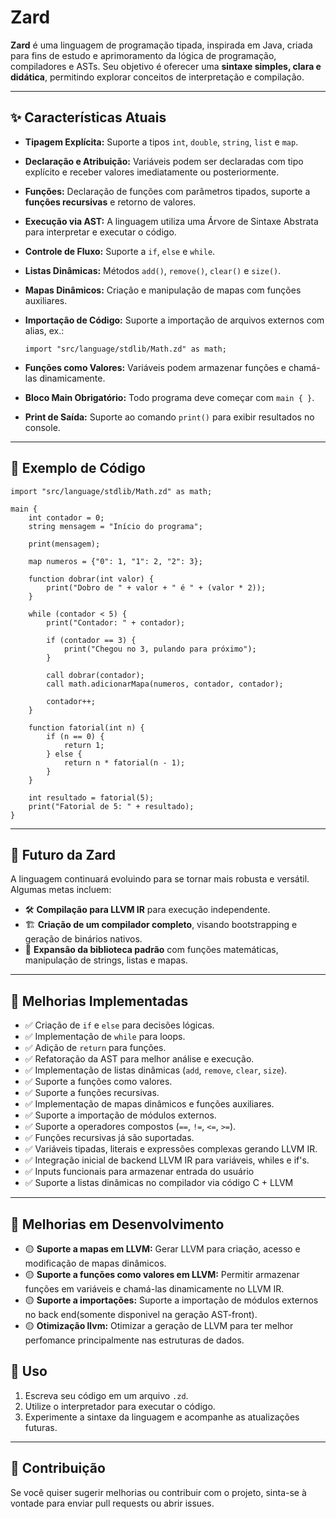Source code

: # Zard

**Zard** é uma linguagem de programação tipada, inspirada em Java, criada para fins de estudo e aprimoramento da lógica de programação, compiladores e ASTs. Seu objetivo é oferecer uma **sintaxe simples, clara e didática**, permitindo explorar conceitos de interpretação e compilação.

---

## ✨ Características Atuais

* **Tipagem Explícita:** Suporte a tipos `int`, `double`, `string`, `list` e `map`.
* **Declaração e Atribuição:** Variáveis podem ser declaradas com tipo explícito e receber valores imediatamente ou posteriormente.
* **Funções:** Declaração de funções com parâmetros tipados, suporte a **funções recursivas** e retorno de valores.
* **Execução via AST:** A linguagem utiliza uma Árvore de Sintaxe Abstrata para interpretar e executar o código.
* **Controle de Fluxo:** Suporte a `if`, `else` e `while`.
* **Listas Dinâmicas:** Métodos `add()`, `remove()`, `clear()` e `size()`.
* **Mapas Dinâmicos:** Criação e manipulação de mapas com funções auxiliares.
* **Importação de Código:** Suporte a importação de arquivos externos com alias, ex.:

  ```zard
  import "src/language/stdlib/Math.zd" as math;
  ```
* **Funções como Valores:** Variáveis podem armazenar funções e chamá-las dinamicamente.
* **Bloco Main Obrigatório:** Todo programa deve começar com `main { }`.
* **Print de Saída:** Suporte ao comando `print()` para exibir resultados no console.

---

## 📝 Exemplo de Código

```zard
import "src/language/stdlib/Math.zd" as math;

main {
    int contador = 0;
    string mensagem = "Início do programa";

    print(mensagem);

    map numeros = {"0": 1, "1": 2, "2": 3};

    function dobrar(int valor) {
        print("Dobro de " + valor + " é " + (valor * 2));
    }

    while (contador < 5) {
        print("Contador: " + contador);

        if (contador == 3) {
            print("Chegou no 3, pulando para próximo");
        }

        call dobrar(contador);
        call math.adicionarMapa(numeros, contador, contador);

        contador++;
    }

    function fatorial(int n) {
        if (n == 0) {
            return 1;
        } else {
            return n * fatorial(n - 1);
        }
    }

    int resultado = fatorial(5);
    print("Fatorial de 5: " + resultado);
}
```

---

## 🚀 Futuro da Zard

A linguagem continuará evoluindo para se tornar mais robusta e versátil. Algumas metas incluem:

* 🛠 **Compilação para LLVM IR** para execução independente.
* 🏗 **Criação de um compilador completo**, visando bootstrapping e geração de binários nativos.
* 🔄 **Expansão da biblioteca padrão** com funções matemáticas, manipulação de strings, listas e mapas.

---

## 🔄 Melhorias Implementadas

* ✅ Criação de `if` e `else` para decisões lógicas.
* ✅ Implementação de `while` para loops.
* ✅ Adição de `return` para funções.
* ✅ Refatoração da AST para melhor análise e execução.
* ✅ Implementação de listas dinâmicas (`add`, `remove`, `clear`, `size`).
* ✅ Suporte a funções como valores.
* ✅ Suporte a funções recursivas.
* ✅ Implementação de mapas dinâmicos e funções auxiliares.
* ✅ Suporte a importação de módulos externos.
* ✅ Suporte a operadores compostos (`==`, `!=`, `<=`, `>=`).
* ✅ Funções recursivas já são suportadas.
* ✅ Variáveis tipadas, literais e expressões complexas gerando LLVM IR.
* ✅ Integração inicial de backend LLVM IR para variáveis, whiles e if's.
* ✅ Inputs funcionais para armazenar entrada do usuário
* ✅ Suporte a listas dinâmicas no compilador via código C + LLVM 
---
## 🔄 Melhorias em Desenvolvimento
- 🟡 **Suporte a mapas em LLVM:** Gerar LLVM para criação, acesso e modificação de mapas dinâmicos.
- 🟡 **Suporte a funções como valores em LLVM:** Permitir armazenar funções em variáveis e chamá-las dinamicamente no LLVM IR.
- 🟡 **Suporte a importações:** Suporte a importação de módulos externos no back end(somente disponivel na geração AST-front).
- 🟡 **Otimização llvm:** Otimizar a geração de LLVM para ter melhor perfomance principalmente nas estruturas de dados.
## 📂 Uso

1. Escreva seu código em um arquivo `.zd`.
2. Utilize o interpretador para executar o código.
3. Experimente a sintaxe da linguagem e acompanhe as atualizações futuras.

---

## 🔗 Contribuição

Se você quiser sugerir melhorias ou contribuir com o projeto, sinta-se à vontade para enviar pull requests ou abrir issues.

________

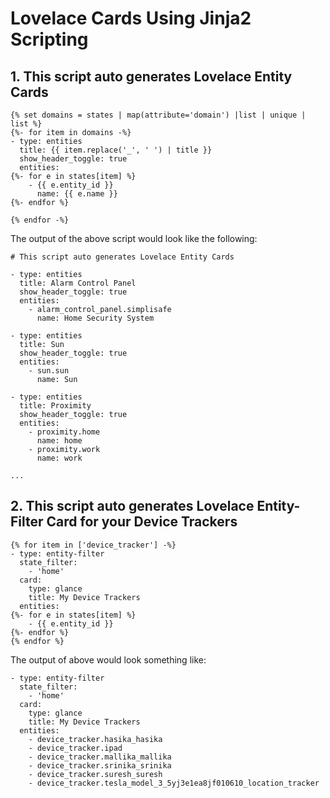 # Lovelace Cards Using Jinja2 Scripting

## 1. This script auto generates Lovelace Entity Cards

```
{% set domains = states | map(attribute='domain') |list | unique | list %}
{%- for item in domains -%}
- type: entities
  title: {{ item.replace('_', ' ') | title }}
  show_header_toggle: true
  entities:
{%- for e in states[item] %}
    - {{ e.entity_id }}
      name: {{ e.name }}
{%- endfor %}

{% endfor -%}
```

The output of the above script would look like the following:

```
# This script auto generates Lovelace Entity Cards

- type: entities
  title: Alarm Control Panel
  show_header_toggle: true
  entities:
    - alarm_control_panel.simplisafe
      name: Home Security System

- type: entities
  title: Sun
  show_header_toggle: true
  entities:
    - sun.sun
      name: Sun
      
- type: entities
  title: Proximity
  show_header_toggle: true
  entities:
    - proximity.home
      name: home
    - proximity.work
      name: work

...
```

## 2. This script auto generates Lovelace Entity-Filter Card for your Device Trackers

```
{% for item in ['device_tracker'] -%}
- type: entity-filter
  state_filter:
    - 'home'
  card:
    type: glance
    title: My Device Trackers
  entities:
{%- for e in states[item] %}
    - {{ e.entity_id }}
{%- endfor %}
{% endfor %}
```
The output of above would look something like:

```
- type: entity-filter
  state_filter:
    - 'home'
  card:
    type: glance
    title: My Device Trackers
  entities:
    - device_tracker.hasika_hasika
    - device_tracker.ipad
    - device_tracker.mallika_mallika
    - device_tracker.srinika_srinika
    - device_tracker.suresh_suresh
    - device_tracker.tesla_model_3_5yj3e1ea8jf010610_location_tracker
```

________

## [WHAT IS BEING ASKED]
Using the entries above, return exactly the lines from the line with "de Fluxo:** Suporte" to the line with "com funções auxiliares.", counting both of those lines.

## [OUTPUT FOR THIS EXERCISE]
* **Controle de Fluxo:** Suporte a `if`, `else` e `while`.
* **Listas Dinâmicas:** Métodos `add()`, `remove()`, `clear()` e `size()`.
* **Mapas Dinâmicos:** Criação e manipulação de mapas com funções auxiliares.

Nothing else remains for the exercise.